### Records provided
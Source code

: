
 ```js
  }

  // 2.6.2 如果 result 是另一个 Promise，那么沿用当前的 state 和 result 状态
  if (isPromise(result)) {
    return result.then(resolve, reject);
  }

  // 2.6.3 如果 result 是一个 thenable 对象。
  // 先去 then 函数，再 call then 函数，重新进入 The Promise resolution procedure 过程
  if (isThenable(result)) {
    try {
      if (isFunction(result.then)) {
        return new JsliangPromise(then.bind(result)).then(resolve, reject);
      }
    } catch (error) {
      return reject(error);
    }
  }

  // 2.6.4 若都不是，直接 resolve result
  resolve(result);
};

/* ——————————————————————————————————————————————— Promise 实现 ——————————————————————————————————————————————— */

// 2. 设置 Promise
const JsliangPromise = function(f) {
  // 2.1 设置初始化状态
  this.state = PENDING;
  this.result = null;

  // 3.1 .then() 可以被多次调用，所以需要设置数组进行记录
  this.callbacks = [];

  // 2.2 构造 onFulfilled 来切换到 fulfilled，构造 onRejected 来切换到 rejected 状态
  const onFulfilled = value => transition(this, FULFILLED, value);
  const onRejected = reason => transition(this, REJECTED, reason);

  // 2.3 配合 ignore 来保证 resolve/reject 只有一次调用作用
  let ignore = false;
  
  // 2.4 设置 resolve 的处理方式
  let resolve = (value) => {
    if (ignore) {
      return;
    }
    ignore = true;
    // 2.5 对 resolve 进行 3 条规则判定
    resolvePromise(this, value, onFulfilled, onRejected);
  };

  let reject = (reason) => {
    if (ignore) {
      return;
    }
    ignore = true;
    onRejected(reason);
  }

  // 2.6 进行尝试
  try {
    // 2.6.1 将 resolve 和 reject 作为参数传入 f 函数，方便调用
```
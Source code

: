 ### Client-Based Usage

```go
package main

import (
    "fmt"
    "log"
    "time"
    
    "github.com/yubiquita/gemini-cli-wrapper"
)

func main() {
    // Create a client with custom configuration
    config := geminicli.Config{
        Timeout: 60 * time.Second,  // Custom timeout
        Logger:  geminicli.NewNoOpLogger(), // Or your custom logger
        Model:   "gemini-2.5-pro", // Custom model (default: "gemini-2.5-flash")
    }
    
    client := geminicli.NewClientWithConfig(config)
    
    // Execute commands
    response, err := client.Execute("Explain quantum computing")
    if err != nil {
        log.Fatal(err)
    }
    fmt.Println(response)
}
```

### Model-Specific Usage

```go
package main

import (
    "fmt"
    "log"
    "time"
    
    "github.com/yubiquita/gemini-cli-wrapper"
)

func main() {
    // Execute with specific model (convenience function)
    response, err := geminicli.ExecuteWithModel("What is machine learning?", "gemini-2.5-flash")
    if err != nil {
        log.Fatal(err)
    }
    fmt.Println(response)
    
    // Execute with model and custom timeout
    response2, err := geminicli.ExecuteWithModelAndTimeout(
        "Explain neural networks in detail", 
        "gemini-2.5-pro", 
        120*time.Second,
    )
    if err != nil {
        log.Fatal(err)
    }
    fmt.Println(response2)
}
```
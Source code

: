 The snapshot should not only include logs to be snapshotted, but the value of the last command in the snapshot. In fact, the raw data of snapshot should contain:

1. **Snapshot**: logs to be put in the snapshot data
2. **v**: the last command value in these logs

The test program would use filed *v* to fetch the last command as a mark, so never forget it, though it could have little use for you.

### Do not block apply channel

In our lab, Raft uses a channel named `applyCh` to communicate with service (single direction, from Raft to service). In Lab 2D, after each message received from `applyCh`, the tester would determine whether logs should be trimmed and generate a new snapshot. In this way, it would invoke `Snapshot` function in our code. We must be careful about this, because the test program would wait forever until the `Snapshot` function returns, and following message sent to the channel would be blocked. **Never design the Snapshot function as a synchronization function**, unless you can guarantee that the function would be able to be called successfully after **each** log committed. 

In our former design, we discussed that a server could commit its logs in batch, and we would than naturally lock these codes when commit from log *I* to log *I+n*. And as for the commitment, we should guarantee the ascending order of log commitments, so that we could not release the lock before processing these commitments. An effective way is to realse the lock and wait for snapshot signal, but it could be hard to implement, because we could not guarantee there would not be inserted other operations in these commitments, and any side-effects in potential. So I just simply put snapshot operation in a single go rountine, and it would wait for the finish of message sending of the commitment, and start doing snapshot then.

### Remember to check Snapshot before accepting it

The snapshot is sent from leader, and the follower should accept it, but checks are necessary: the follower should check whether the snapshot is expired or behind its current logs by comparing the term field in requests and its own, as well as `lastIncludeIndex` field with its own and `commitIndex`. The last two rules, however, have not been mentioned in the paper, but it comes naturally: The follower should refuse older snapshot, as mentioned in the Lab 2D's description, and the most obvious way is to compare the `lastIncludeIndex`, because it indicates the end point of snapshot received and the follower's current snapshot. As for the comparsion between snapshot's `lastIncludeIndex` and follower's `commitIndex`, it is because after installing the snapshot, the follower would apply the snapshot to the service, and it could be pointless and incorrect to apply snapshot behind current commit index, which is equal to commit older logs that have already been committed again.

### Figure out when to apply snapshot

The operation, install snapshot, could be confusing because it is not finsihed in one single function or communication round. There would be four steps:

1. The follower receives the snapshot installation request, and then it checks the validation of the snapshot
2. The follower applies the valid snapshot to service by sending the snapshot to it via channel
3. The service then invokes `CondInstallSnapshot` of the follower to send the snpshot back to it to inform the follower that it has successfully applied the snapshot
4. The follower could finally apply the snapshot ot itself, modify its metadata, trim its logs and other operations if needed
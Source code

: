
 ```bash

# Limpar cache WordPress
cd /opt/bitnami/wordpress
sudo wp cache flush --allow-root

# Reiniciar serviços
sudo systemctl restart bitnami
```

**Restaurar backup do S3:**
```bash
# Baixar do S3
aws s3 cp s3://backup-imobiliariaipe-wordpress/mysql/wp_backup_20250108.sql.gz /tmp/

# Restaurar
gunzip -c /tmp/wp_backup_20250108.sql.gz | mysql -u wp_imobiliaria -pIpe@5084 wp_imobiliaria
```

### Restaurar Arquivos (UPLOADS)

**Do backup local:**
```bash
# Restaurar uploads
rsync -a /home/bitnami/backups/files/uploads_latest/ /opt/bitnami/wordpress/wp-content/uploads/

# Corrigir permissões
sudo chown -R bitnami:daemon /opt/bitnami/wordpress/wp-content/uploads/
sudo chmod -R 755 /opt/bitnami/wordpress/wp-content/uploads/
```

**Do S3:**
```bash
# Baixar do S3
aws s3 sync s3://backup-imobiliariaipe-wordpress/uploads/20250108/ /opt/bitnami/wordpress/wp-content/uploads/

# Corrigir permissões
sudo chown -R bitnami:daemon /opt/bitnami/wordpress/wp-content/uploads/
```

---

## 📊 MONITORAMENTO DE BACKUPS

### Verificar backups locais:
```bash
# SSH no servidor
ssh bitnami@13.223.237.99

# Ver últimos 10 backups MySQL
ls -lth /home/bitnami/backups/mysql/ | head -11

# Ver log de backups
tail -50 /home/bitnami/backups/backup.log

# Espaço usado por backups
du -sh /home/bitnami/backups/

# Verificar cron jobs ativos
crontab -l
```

### To do
For every line of the data above that contains "Second", copy that line.

### Your solution
        Timeout: 60 * time.Second,  // Custom timeout
        120*time.Second,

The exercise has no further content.